Characterization of a tight-gas sand formation using data from horizontal wells at isolated locations is challenging due to the inherent heterogeneity and very low permeability characteristics of this class of resources. Furthermore, characterizing the uncontrollable hydraulic-fracture properties along the horizontal wellbore requires financially demanding and time-consuming operations. In this study, a reservoir characterization model for tight-gas sand reservoirs is developed and tested. The model described is based on artificial neural networks trained with a large number of numerical-simulation scenarios of tight-gas sand reservoirs.
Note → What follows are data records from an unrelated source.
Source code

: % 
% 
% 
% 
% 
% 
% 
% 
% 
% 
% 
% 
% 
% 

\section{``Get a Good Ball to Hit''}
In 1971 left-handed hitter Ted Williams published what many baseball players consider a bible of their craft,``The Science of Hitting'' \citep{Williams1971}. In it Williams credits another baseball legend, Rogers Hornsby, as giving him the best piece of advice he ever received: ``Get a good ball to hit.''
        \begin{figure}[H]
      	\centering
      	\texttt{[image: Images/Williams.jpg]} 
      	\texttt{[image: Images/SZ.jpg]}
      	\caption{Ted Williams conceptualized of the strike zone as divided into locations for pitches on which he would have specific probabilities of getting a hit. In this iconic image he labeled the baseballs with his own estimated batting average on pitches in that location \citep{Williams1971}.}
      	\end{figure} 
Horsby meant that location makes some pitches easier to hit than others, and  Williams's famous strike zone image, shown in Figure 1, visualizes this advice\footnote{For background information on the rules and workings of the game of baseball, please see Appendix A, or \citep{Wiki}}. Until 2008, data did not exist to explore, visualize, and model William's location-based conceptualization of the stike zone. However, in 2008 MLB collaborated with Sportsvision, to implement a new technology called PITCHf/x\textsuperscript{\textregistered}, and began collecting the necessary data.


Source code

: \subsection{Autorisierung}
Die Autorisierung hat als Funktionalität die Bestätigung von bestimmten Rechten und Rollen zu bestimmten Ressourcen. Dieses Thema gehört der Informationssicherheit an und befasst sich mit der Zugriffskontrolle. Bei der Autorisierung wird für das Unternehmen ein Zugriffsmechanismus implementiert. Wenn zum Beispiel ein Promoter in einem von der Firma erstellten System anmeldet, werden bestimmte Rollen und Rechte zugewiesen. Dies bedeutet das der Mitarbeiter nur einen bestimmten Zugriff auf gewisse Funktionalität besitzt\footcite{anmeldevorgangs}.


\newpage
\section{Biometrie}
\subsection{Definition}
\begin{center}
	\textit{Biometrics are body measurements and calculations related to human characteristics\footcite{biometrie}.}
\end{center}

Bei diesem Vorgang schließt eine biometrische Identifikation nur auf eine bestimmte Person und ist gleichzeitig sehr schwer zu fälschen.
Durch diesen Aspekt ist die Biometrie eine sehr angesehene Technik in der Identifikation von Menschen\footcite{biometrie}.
The model is designed in an inverse-looking fashion to estimate the reservoir and hydraulic-fracture characteristics, once known initial conditions, controllable operational parameters, and observed horizontal-well performance are input. Validation with blind cases by estimating reservoir and hydraulic-fracture characteristics resulted in an average absolute error of 20%. The model was also tested successfully with published data of an average-performing well in the Granite Wash Reservoir. A graphical-user-interface application that enables using the model in a practical and efficient manner is developed. Practicality of the model is also demonstrated with a case study for the Williams Fork Formation by obtaining probabilistic estimates of reservoir/hydraulic-fracture characteristics through Monte Carlo simulation that incorporates the ranges of observed production performance.